START Records for processing

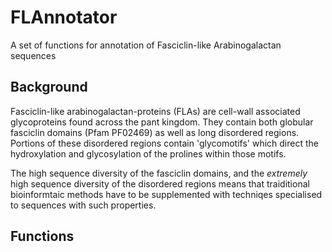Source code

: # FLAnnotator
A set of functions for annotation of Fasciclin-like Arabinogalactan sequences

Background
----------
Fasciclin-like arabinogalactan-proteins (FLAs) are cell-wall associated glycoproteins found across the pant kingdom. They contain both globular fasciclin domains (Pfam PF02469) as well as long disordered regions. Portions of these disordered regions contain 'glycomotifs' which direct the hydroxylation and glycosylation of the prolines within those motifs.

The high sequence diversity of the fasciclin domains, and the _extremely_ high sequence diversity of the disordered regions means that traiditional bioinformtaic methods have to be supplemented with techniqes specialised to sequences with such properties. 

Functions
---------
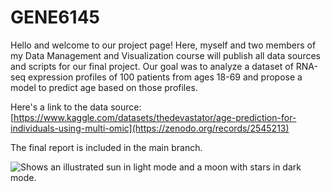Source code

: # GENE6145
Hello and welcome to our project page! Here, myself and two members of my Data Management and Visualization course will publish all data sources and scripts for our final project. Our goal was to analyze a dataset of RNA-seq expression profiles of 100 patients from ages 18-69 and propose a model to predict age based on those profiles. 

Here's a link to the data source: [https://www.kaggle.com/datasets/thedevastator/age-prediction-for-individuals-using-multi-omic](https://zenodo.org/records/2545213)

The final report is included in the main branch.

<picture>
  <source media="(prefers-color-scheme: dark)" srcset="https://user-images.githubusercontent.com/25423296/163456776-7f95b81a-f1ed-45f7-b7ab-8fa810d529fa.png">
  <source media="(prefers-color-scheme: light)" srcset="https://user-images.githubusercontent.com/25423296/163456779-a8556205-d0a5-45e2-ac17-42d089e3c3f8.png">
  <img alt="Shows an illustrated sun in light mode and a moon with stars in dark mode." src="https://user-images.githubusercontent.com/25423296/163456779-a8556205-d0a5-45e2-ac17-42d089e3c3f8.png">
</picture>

END Records for processing
START Records for processing

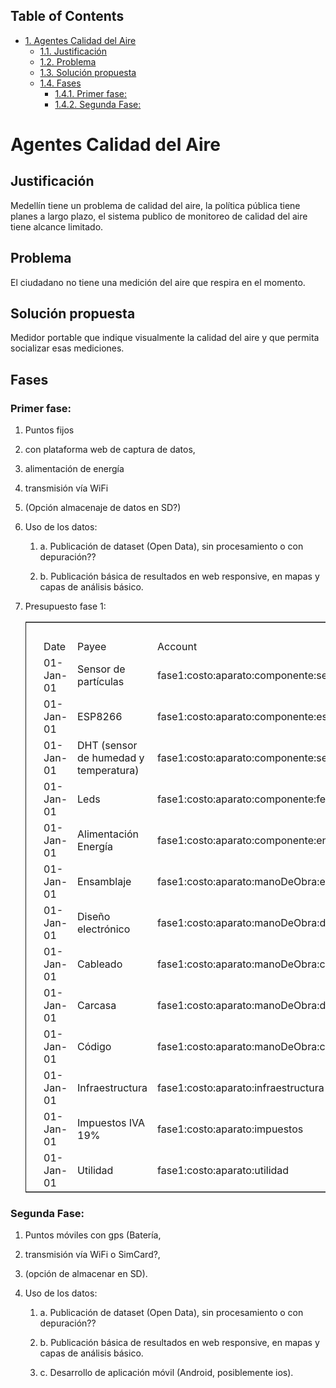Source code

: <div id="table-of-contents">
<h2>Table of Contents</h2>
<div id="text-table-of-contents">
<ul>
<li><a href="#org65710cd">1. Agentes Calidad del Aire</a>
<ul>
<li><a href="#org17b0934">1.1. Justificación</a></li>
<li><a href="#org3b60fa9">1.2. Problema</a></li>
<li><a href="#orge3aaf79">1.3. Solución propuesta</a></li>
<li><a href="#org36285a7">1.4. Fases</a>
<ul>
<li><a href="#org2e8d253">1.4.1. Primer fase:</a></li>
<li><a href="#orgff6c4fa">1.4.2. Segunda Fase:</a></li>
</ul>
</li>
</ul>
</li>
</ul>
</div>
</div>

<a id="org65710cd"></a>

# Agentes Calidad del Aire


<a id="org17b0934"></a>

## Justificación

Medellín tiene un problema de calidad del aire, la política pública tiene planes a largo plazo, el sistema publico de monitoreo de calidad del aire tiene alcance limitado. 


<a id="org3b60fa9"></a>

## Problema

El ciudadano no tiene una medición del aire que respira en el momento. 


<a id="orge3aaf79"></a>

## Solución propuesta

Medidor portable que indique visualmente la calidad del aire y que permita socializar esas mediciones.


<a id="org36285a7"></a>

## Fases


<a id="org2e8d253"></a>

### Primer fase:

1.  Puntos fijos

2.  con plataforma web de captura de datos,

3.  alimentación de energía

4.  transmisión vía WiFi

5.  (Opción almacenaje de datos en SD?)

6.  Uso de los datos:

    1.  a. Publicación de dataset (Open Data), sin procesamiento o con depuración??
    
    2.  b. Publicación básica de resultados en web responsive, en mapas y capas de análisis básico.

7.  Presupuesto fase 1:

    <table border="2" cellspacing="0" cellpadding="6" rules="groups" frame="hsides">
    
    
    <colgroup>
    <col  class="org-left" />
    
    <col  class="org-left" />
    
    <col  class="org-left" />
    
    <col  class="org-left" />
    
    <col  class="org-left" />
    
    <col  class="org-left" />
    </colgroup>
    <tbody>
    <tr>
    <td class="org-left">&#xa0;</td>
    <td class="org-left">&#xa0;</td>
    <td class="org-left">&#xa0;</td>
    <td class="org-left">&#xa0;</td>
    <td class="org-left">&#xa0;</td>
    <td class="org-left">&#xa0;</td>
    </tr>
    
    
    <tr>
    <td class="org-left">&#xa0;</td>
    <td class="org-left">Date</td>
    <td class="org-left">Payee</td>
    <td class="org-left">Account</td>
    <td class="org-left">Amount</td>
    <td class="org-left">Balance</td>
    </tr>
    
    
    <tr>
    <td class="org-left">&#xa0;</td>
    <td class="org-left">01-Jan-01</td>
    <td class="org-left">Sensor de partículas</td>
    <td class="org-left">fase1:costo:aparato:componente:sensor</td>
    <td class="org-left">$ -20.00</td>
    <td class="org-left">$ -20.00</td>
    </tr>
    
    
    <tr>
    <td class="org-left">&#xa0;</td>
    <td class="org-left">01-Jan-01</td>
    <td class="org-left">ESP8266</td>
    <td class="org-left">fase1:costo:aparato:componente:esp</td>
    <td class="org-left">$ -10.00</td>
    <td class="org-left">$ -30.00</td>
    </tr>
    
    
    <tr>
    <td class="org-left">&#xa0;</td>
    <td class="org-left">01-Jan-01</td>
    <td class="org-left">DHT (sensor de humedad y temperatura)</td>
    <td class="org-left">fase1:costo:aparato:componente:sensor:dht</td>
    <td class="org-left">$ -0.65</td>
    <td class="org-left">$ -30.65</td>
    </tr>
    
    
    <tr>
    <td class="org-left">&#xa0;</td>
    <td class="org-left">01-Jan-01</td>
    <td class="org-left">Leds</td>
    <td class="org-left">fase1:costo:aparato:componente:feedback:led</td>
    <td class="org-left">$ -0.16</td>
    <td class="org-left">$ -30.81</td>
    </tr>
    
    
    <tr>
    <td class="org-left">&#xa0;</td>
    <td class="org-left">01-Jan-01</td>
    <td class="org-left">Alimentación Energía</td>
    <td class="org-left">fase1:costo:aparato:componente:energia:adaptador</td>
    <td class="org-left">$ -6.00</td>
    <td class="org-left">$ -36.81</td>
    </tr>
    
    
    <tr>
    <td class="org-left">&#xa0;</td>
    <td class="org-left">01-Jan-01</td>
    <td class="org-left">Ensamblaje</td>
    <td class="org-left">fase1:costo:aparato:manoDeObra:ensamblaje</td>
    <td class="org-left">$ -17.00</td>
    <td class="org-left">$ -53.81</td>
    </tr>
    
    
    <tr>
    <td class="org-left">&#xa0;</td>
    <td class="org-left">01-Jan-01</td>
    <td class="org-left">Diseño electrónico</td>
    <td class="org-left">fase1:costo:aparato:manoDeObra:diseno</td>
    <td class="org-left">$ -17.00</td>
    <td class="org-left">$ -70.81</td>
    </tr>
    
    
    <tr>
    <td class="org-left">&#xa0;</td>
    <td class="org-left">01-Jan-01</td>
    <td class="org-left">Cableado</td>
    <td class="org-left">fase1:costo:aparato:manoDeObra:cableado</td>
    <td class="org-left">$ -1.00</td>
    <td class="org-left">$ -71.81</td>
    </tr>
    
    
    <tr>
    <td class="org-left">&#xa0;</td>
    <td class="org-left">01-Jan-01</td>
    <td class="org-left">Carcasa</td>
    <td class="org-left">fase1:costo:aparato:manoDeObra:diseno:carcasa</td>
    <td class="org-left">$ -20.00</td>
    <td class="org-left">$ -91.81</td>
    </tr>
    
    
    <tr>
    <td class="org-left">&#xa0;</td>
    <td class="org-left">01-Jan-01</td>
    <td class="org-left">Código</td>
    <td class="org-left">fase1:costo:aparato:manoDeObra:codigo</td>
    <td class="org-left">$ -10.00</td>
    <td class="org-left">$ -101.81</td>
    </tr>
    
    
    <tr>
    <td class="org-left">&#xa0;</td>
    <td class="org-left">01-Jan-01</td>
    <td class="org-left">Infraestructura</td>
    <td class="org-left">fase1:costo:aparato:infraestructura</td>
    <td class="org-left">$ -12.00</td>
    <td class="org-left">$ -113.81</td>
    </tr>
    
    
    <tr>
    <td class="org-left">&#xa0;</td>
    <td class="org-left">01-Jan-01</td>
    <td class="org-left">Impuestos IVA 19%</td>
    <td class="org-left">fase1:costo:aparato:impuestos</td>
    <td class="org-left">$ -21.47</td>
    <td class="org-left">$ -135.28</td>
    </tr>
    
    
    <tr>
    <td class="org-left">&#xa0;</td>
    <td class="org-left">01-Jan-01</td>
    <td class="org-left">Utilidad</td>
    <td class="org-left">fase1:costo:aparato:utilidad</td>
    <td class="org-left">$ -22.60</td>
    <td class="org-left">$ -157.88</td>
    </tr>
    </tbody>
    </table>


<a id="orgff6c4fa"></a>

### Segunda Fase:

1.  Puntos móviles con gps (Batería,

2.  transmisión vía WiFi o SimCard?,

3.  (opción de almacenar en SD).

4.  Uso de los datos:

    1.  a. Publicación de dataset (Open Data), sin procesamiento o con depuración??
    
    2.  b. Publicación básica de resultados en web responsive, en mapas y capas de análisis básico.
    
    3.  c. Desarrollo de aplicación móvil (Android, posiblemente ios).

END Records for processing
START Records for processing

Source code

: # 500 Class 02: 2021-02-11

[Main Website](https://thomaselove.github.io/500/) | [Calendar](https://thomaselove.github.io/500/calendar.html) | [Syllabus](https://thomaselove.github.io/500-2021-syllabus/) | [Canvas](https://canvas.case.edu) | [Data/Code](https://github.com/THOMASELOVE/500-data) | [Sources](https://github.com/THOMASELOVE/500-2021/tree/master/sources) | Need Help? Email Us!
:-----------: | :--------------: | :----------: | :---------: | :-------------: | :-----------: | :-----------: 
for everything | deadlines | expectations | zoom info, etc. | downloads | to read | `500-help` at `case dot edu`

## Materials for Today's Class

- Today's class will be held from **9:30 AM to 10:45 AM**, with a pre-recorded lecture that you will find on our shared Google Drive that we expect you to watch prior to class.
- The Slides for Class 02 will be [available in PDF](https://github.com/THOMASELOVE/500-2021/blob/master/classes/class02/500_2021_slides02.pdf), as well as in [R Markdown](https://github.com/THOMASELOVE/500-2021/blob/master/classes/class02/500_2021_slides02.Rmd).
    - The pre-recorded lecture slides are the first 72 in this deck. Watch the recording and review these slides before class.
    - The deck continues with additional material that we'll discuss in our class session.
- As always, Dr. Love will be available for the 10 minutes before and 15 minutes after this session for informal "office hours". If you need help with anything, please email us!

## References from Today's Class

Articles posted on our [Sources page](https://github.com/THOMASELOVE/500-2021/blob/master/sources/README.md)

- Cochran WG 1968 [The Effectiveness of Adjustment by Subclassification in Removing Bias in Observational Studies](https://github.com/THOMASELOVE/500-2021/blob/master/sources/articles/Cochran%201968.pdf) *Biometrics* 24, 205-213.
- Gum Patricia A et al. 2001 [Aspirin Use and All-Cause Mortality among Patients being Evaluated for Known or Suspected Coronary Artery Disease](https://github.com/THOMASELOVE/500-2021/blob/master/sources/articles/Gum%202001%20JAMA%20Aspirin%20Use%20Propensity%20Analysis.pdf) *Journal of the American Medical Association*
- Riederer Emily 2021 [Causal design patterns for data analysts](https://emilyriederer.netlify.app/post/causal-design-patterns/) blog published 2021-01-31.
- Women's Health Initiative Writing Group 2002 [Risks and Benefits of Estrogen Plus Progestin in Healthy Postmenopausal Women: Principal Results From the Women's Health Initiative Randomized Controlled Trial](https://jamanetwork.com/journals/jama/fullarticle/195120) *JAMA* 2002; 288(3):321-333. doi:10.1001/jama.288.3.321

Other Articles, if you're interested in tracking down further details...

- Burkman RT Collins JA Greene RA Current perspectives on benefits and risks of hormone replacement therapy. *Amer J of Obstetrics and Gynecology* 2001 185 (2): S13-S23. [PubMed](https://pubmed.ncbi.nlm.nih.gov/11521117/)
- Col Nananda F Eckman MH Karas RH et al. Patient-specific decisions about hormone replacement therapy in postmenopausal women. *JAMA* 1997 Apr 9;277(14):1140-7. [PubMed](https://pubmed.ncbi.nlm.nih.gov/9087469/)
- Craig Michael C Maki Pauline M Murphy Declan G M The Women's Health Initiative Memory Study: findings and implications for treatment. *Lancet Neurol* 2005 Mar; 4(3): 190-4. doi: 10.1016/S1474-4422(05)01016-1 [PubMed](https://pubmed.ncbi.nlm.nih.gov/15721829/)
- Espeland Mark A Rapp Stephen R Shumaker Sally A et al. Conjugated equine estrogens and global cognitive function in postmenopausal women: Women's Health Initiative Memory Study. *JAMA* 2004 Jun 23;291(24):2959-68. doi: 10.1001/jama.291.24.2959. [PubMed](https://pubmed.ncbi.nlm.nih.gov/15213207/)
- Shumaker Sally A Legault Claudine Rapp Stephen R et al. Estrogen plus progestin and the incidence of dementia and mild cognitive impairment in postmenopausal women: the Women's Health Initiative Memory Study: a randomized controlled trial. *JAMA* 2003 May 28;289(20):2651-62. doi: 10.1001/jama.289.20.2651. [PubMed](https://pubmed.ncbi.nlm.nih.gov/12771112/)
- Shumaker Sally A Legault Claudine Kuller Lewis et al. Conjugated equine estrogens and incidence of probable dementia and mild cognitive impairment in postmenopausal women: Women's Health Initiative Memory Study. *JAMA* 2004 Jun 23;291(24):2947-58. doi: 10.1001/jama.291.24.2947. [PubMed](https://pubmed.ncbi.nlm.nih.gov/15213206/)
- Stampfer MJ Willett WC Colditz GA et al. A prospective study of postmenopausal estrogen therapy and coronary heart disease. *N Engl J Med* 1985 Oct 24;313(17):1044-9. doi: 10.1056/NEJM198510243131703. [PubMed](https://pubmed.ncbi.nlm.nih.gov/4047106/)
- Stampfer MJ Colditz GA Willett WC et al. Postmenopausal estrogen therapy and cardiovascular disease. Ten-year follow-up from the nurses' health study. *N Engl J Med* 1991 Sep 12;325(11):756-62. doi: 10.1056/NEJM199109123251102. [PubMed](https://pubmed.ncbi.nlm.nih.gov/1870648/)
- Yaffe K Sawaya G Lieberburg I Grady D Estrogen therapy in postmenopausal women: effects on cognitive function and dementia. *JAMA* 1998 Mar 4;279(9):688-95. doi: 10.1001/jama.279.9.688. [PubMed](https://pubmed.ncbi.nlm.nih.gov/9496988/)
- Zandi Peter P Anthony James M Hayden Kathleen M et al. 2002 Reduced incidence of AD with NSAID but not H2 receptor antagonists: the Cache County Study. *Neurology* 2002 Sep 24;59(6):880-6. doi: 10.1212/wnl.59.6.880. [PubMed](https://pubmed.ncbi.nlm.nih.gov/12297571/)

END Records for processing

• **Exercise details**
If a line in the records has the word "prefers", copy that line.

• **Solution to this exercise**
  <source media="(prefers-color-scheme: dark)" srcset="https://user-images.githubusercontent.com/25423296/163456776-7f95b81a-f1ed-45f7-b7ab-8fa810d529fa.png">
  <source media="(prefers-color-scheme: light)" srcset="https://user-images.githubusercontent.com/25423296/163456779-a8556205-d0a5-45e2-ac17-42d089e3c3f8.png">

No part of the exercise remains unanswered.